__Problem statement__. Every line of the following records that includes "Template" should be copied.

__Provided data__.
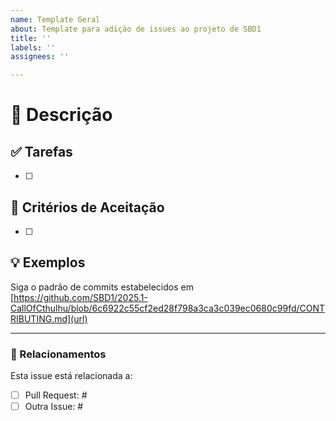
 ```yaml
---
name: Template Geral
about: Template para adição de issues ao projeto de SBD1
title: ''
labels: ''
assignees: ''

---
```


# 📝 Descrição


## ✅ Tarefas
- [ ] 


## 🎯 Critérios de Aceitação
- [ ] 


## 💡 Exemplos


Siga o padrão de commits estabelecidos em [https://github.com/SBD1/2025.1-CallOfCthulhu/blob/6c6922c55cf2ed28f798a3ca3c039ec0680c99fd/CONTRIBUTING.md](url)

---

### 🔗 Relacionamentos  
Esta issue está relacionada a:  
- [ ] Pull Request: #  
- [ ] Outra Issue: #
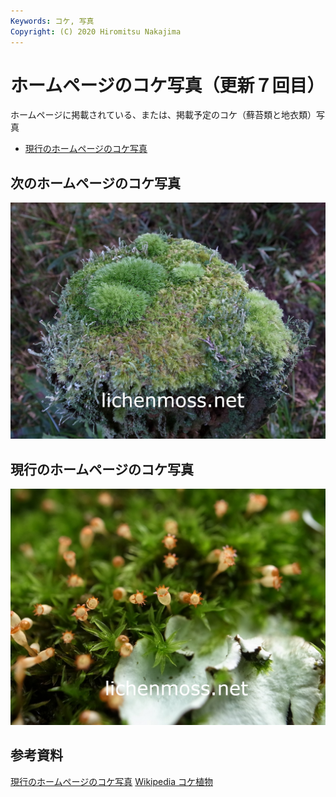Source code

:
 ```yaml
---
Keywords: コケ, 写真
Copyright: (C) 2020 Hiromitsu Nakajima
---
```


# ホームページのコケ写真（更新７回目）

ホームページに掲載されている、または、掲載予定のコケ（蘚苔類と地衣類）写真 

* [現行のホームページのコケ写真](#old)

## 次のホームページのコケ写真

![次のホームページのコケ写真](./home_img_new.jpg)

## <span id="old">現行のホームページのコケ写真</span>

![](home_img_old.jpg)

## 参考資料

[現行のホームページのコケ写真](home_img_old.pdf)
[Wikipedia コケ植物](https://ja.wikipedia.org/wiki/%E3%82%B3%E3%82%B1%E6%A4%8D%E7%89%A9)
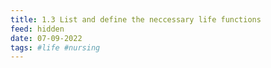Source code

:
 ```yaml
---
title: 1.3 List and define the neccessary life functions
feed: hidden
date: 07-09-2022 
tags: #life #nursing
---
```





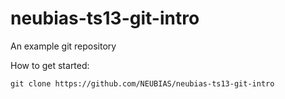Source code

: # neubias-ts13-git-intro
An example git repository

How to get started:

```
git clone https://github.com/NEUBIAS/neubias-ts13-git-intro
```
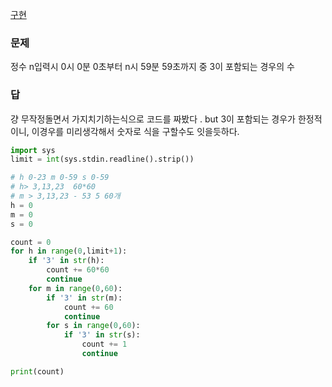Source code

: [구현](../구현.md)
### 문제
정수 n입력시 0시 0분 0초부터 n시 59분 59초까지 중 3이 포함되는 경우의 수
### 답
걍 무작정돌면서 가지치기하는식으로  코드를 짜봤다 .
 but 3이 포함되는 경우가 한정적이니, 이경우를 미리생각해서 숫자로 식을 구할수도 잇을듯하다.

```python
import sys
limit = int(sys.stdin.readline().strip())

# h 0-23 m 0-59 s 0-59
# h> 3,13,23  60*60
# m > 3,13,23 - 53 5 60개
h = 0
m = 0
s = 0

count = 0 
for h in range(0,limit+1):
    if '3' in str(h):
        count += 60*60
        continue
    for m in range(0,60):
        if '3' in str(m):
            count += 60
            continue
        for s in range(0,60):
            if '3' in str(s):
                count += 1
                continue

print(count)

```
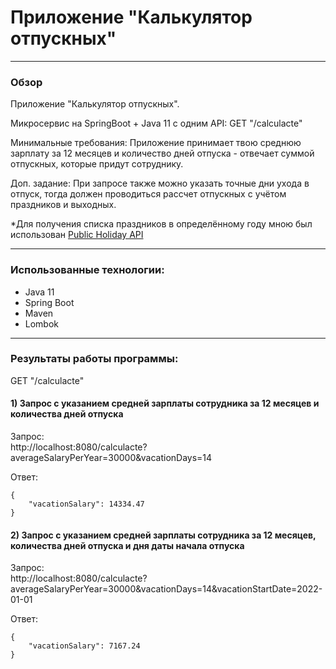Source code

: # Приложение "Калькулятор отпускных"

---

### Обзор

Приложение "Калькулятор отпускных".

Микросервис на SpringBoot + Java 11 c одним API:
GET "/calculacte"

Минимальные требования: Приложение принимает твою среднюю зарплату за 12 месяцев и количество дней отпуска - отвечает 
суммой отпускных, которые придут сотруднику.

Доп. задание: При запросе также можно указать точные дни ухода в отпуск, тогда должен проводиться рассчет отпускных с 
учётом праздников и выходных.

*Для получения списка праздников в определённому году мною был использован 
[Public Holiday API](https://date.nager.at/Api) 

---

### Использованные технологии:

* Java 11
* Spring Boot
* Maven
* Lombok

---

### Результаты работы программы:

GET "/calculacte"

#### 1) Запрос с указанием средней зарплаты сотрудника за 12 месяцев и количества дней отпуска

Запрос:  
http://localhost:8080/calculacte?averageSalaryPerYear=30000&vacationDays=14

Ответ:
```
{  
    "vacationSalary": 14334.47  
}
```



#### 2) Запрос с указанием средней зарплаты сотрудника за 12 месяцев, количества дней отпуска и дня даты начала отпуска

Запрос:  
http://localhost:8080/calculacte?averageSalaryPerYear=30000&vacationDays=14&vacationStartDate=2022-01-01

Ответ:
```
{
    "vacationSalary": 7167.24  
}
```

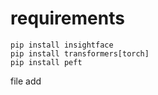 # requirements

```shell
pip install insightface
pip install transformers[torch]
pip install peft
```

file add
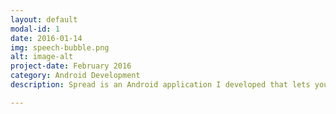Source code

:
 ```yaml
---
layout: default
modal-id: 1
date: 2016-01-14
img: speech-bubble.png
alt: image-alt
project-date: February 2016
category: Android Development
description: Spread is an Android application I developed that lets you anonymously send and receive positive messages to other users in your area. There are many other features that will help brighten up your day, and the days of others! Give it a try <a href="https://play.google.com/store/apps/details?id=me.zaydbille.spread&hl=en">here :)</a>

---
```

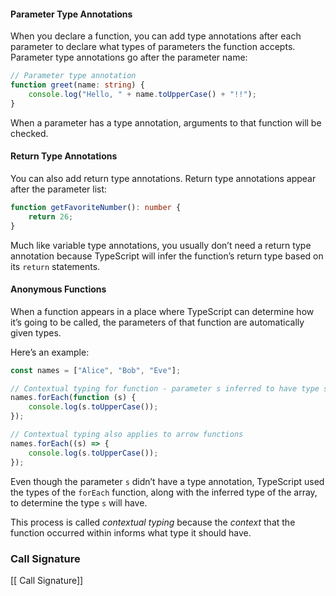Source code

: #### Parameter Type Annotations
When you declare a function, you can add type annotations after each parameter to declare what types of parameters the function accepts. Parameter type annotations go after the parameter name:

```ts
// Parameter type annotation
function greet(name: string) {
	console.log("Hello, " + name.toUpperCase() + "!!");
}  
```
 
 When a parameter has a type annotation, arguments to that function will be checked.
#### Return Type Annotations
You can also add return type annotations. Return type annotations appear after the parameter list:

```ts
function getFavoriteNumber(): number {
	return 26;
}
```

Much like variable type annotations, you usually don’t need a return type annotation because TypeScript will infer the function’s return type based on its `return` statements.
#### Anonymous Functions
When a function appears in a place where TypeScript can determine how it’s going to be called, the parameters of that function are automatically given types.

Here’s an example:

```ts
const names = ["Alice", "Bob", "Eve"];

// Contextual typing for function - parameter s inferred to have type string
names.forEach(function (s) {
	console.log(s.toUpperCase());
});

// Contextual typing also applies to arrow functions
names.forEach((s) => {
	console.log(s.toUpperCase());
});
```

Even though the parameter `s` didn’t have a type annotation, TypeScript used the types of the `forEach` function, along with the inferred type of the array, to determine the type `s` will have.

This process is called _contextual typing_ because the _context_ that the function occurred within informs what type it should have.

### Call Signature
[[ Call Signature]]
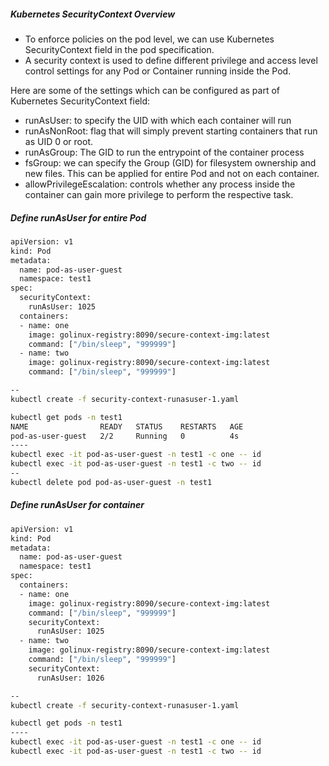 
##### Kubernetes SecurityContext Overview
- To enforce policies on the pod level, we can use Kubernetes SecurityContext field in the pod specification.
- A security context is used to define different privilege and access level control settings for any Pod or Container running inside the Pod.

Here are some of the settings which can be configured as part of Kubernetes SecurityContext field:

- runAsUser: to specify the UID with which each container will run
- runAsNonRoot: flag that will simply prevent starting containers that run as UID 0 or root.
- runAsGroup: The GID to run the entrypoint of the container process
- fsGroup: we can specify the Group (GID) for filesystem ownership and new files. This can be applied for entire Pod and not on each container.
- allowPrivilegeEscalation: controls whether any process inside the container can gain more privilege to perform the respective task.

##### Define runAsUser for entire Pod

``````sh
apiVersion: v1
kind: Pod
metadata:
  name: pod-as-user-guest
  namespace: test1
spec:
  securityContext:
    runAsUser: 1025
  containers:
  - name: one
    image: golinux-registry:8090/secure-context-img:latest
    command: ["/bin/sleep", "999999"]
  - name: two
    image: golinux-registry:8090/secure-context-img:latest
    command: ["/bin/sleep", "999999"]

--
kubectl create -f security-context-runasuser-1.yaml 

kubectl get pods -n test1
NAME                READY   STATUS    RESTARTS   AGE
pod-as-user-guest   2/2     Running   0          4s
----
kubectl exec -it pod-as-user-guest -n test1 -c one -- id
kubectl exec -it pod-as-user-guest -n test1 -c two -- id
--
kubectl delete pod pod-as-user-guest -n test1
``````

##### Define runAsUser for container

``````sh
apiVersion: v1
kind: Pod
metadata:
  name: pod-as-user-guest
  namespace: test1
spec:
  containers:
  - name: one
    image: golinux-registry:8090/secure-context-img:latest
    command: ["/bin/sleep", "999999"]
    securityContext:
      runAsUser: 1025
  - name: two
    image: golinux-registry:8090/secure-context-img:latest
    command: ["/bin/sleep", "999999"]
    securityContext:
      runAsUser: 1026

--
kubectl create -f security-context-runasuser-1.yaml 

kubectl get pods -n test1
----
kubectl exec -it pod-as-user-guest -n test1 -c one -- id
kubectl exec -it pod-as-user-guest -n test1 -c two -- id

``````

__Solved exercise__.
name: Template Geral
about: Template para adição de issues ao projeto de SBD1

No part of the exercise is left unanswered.